= System of units of measurement =

Collection of units of measurement and rules relating them to each other

A system of units of measurement, also known as a system of units or system of measurement, is a collection of units of measurement (Note: An unit as a predefined magnitude of a physical quantity, like meter for length, to present any magnitude of the quantity in numbers, like 10 meters as 10 times longer length than 1 meter.) and rules relating them to each other. Systems of measurement have historically been important, regulated and defined for the purposes of science and commerce. Instances in use include the International System of Units or SI (the modern form of the metric system), the British imperial system, and the United States customary system.

==History==

In antiquity, systems of measurement were defined locally: the different units might be defined independently according to the length of a king's thumb or the size of his foot, the length of stride, the length of arm, or maybe the weight of water in a keg of specific size, perhaps itself defined in hands and knuckles. The unifying characteristic is that there was some definition based on some standard. Eventually cubits and strides gave way to "customary units" to meet the needs of merchants and scientists.

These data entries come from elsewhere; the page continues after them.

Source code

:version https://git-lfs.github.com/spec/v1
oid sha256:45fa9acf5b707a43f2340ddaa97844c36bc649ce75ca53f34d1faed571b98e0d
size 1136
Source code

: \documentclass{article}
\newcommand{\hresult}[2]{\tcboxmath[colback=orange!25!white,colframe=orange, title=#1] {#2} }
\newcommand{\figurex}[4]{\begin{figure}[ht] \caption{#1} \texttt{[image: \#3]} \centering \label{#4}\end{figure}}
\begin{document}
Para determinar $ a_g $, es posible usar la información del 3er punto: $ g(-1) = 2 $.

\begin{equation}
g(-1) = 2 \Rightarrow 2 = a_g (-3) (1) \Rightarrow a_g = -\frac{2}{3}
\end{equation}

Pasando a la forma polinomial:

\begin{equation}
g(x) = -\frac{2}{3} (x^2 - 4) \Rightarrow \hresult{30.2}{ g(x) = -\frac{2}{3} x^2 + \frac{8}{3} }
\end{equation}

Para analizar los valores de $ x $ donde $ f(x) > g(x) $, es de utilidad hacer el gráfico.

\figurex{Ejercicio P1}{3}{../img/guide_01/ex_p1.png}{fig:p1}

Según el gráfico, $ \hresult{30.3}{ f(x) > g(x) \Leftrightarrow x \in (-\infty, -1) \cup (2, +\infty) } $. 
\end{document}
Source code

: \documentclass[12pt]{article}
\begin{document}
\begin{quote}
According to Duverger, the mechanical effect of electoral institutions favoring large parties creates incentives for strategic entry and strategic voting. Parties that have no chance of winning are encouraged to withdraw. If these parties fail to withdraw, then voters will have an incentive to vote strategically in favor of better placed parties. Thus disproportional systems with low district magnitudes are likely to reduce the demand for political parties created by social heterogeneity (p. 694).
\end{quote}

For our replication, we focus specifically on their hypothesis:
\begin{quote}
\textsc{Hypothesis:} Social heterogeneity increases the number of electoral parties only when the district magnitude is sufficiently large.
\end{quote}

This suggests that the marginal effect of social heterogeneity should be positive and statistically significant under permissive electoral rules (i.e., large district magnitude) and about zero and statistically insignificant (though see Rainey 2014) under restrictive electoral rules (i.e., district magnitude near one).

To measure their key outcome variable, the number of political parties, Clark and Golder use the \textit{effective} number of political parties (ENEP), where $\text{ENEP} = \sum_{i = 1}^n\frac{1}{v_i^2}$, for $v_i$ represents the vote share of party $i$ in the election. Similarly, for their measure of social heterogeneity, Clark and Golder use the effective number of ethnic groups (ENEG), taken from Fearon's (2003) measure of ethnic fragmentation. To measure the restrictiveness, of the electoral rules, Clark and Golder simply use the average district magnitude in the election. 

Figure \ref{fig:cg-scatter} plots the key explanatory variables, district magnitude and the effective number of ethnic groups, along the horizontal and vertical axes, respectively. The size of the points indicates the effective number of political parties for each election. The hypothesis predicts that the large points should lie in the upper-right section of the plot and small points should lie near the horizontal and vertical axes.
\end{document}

The preference for a more universal and consistent system only gradually spread with the growth of international trade and science. Changing a measurement system has costs in the near term, which often results in resistance to such a change. The substantial benefit of conversion to a more rational and internationally consistent system of measurement has been recognized and promoted by scientists, engineers, businesses and politicians, and has resulted in most of the world adopting a commonly agreed metric system.

The French Revolution gave rise to the metric system, and this has spread around the world, replacing most customary units of measure. In most systems, length (distance), mass, and time are base quantities.

Later, science developments showed that an electromagnetic quantity such as electric charge or electric current could be added to extend the set of base quantities. Gaussian units have only length, mass, and time as base quantities, with no separate electromagnetic dimension. Other quantities, such as power and speed, are derived from the base quantities: for example, speed is distance per unit time. Historically, a wide range of units was used for the same type of quantity. In different contexts length was measured in inches, feet, yards, fathoms, rods, chains, furlongs, miles, nautical miles, stadia, leagues, with conversion factors that were not based on power of ten.

In the metric system and other recent systems, underlying relationships between quantities, as expressed by formulae of physics such as Newton's laws of motion, is used to select a small number of base quantities for which a unit is defined for each, from which all other units may be derived. Secondary units (multiples and submultiples) are derived from these base and derived units by multiplying by powers of ten. For example, where the unit of length is the metre; a distance of 1 metre is 1,000 millimetres, or 0.001 kilometres.

===Current practice===

Metrication is complete or nearly complete in most countries.

However, US customary units remain heavily used in the United States and to some degree in Liberia. Traditional Burmese units of measurement are used in Burma, with partial transition to the metric system. U.S. units are used in limited contexts in Canada due to the large volume of trade with the U.S. There is also considerable use of imperial weights and measures, despite de jure Canadian conversion to metric.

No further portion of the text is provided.